> How to complete this task
Your answer should be every line of the entries that has the string "newcommand" in it.

> Provided data
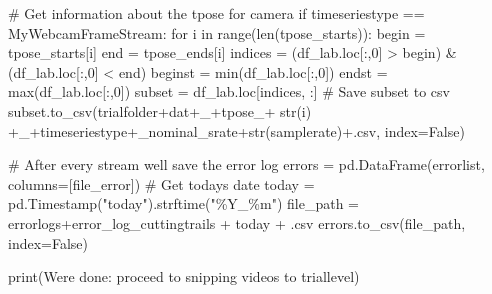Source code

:\documentclass[
  letterpaper,
  DIV=11,
  numbers=noendperiod]{scrreprt}
\newenvironment{Shaded}{\begin{snugshade}}{\end{snugshade}}
\newcommand{\BuiltInTok}[1]{\textcolor[rgb]{0.00,0.23,0.31}{#1}}
\newcommand{\CommentTok}[1]{\textcolor[rgb]{0.37,0.37,0.37}{#1}}
\newcommand{\ControlFlowTok}[1]{\textcolor[rgb]{0.00,0.23,0.31}{#1}}
\newcommand{\DecValTok}[1]{\textcolor[rgb]{0.68,0.00,0.00}{#1}}
\newcommand{\KeywordTok}[1]{\textcolor[rgb]{0.00,0.23,0.31}{#1}}
\newcommand{\NormalTok}[1]{\textcolor[rgb]{0.00,0.23,0.31}{#1}}
\newcommand{\OperatorTok}[1]{\textcolor[rgb]{0.37,0.37,0.37}{#1}}
\newcommand{\StringTok}[1]{\textcolor[rgb]{0.13,0.47,0.30}{#1}}
\newcommand{\VariableTok}[1]{\textcolor[rgb]{0.07,0.07,0.07}{#1}}
\begin{document}
\begin{Shaded}
\begin{Highlighting}[]
            \CommentTok{\# Get information about the tpose for camera}
            \ControlFlowTok{if}\NormalTok{ timeseriestype }\OperatorTok{==} \StringTok{\textquotesingle{}MyWebcamFrameStream\textquotesingle{}}\NormalTok{:}
                \ControlFlowTok{for}\NormalTok{ i }\KeywordTok{in} \BuiltInTok{range}\NormalTok{(}\BuiltInTok{len}\NormalTok{(tpose\_starts)):}
\NormalTok{                    begin }\OperatorTok{=}\NormalTok{ tpose\_starts[i]}
\NormalTok{                    end }\OperatorTok{=}\NormalTok{ tpose\_ends[i]}
\NormalTok{                    indices }\OperatorTok{=}\NormalTok{ (df\_lab.loc[:,}\DecValTok{0}\NormalTok{] }\OperatorTok{\textgreater{}}\NormalTok{ begin) }\OperatorTok{\&}\NormalTok{ (df\_lab.loc[:,}\DecValTok{0}\NormalTok{] }\OperatorTok{\textless{}}\NormalTok{ end)}
\NormalTok{                    beginst }\OperatorTok{=} \BuiltInTok{min}\NormalTok{(df\_lab.loc[:,}\DecValTok{0}\NormalTok{])}
\NormalTok{                    endst }\OperatorTok{=} \BuiltInTok{max}\NormalTok{(df\_lab.loc[:,}\DecValTok{0}\NormalTok{])}
\NormalTok{                    subset }\OperatorTok{=}\NormalTok{ df\_lab.loc[indices, :]}
                    \CommentTok{\# Save subset to csv}
\NormalTok{                    subset.to\_csv(trialfolder}\OperatorTok{+}\NormalTok{dat}\OperatorTok{+}\StringTok{\textquotesingle{}\_\textquotesingle{}}\OperatorTok{+}\StringTok{\textquotesingle{}tpose\_\textquotesingle{}}\OperatorTok{+} \BuiltInTok{str}\NormalTok{(i) }\OperatorTok{+}\StringTok{\textquotesingle{}\_\textquotesingle{}}\OperatorTok{+}\NormalTok{timeseriestype}\OperatorTok{+}\StringTok{\textquotesingle{}\_nominal\_srate\textquotesingle{}}\OperatorTok{+}\BuiltInTok{str}\NormalTok{(samplerate)}\OperatorTok{+}\StringTok{\textquotesingle{}.csv\textquotesingle{}}\NormalTok{, index}\OperatorTok{=}\VariableTok{False}\NormalTok{)}
        
        \CommentTok{\# After every stream we\textquotesingle{}ll save the error log}
\NormalTok{        errors }\OperatorTok{=}\NormalTok{ pd.DataFrame(errorlist, columns}\OperatorTok{=}\NormalTok{[}\StringTok{\textquotesingle{}file\_error\textquotesingle{}}\NormalTok{])}
        \CommentTok{\# Get todays date}
\NormalTok{        today }\OperatorTok{=}\NormalTok{ pd.Timestamp(}\StringTok{"today"}\NormalTok{).strftime(}\StringTok{"\%Y\_\%m"}\NormalTok{)}
\NormalTok{        file\_path }\OperatorTok{=}\NormalTok{ errorlogs}\OperatorTok{+}\StringTok{\textquotesingle{}error\_log\_cuttingtrails\textquotesingle{}} \OperatorTok{+}\NormalTok{ today }\OperatorTok{+} \StringTok{\textquotesingle{}.csv\textquotesingle{}}
\NormalTok{        errors.to\_csv(file\_path, index}\OperatorTok{=}\VariableTok{False}\NormalTok{) }
        
\BuiltInTok{print}\NormalTok{(}\StringTok{\textquotesingle{}Were done: proceed to snipping videos to triallevel\textquotesingle{}}\NormalTok{)}
\end{Highlighting}
\end{Shaded}
\end{document}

> Written answer
\newcommand{\BuiltInTok}[1]{\textcolor[rgb]{0.00,0.23,0.31}{#1}}
\newcommand{\CommentTok}[1]{\textcolor[rgb]{0.37,0.37,0.37}{#1}}
\newcommand{\ControlFlowTok}[1]{\textcolor[rgb]{0.00,0.23,0.31}{#1}}
\newcommand{\DecValTok}[1]{\textcolor[rgb]{0.68,0.00,0.00}{#1}}
\newcommand{\KeywordTok}[1]{\textcolor[rgb]{0.00,0.23,0.31}{#1}}
\newcommand{\NormalTok}[1]{\textcolor[rgb]{0.00,0.23,0.31}{#1}}
\newcommand{\OperatorTok}[1]{\textcolor[rgb]{0.37,0.37,0.37}{#1}}
\newcommand{\StringTok}[1]{\textcolor[rgb]{0.13,0.47,0.30}{#1}}
\newcommand{\VariableTok}[1]{\textcolor[rgb]{0.07,0.07,0.07}{#1}}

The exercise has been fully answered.